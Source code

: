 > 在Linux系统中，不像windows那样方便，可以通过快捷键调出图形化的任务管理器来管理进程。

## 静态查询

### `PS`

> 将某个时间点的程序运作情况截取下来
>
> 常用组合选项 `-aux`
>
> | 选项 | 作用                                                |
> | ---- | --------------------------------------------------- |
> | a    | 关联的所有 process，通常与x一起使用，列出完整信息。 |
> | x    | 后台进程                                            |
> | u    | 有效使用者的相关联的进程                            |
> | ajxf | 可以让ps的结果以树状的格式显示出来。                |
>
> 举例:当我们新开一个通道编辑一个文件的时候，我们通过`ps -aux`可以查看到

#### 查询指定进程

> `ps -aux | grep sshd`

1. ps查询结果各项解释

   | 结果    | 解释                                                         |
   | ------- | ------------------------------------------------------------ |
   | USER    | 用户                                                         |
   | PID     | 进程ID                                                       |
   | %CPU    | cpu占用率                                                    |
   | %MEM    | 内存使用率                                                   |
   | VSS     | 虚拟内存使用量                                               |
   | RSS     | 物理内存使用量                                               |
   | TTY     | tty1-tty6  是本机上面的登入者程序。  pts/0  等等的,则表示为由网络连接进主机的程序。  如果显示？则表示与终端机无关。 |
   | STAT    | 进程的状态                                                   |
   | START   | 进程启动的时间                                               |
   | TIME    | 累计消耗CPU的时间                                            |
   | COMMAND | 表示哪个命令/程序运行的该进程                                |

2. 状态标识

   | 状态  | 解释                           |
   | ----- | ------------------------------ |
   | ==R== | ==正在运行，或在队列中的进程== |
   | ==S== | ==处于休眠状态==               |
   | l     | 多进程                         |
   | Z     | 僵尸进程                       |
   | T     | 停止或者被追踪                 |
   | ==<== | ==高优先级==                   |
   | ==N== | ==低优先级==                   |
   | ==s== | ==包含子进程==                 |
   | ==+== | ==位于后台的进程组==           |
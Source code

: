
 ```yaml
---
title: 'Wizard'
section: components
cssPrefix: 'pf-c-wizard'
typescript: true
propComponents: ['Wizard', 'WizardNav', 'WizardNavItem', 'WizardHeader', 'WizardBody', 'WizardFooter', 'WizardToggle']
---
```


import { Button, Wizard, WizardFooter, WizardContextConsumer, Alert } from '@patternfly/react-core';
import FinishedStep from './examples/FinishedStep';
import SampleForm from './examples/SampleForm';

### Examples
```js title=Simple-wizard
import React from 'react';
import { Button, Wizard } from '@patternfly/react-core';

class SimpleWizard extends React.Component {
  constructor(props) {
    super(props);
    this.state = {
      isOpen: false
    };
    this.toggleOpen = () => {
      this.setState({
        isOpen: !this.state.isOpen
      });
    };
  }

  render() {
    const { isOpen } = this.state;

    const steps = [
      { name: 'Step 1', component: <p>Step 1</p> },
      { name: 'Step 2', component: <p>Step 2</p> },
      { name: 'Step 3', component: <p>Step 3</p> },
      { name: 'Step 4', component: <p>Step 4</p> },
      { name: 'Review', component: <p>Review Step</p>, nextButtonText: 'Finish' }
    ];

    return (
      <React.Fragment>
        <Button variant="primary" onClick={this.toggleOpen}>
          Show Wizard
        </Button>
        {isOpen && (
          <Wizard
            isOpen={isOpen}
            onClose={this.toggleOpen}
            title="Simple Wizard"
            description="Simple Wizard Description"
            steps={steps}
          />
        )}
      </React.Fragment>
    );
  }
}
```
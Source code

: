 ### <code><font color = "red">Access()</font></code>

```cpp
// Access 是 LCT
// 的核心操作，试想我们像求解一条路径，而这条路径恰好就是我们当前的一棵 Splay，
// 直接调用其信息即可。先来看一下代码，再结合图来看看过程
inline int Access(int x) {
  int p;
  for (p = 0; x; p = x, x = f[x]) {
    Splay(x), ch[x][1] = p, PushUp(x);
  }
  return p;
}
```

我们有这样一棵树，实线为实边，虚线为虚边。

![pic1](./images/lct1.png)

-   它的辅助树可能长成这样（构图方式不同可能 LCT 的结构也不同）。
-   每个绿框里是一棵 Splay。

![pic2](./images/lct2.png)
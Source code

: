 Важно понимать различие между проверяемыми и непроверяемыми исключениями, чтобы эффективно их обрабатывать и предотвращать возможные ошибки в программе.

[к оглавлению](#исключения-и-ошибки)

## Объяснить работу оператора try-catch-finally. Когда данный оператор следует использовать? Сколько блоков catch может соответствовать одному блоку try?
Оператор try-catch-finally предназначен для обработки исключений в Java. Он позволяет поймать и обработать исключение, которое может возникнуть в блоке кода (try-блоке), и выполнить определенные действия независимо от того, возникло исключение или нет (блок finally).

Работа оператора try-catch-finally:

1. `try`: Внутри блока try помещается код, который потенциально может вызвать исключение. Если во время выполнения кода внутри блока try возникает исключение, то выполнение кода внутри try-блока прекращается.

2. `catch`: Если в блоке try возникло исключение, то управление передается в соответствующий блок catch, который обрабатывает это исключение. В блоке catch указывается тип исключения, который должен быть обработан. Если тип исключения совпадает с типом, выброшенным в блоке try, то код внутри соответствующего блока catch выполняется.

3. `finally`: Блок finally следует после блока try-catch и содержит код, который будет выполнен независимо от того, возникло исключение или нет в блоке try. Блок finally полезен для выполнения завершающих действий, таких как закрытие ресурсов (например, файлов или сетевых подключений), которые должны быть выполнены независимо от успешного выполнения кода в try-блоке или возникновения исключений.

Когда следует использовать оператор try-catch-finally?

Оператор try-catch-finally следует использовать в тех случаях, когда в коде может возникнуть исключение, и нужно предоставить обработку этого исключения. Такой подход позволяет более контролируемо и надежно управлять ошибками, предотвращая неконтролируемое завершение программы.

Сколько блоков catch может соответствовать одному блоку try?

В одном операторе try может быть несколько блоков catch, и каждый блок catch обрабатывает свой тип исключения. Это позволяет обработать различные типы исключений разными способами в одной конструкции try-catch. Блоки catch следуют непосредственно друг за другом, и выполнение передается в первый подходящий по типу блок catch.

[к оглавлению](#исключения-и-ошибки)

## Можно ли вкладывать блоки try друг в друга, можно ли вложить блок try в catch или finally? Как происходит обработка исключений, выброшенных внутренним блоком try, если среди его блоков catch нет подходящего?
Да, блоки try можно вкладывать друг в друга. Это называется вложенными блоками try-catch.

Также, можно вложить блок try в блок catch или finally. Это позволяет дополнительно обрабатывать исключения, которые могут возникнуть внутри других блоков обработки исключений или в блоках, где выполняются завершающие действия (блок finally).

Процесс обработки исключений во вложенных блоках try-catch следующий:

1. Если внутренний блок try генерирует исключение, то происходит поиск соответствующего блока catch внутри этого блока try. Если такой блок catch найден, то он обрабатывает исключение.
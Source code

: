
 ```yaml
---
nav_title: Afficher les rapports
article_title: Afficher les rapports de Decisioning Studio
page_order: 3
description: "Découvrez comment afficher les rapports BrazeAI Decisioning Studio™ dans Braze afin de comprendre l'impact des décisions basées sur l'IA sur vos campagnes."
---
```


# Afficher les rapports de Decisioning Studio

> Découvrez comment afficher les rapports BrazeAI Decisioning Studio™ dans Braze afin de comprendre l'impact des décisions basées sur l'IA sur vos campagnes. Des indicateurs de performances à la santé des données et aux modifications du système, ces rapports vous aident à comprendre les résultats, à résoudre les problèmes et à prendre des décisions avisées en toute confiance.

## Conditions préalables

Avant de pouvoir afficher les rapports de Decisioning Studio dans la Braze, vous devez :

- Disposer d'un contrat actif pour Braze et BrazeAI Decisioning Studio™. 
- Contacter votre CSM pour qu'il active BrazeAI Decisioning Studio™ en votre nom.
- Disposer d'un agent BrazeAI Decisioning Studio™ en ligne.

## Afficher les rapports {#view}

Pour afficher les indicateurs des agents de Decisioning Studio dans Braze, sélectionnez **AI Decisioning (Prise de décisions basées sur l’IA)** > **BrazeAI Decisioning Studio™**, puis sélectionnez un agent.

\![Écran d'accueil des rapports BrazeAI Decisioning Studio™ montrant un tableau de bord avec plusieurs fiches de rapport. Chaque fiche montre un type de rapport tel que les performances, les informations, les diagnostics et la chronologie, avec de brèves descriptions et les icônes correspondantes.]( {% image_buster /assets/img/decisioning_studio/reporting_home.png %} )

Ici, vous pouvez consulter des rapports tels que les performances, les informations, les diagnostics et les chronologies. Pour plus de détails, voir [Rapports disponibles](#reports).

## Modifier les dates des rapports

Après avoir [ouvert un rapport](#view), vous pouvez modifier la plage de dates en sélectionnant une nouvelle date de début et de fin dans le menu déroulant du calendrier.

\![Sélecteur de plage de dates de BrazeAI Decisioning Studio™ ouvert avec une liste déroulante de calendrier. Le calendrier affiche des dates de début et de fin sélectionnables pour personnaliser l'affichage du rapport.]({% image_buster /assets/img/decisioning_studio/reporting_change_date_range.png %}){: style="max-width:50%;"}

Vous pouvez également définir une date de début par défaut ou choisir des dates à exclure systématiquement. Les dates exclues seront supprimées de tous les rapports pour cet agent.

= = = = =

▶ _ABOUT THIS EXERCISE_
The response must hold only the lines above from the line with "## Conditions préalables" through the line with "Pour afficher les", each copied exactly, both ends kept.

▶ _SOLUTION FOR THIS PROBLEM_
## Conditions préalables

Avant de pouvoir afficher les rapports de Decisioning Studio dans la Braze, vous devez :

- Disposer d'un contrat actif pour Braze et BrazeAI Decisioning Studio™. 
- Contacter votre CSM pour qu'il active BrazeAI Decisioning Studio™ en votre nom.
- Disposer d'un agent BrazeAI Decisioning Studio™ en ligne.

## Afficher les rapports {#view}

Pour afficher les indicateurs des agents de Decisioning Studio dans Braze, sélectionnez **AI Decisioning (Prise de décisions basées sur l’IA)** > **BrazeAI Decisioning Studio™**, puis sélectionnez un agent.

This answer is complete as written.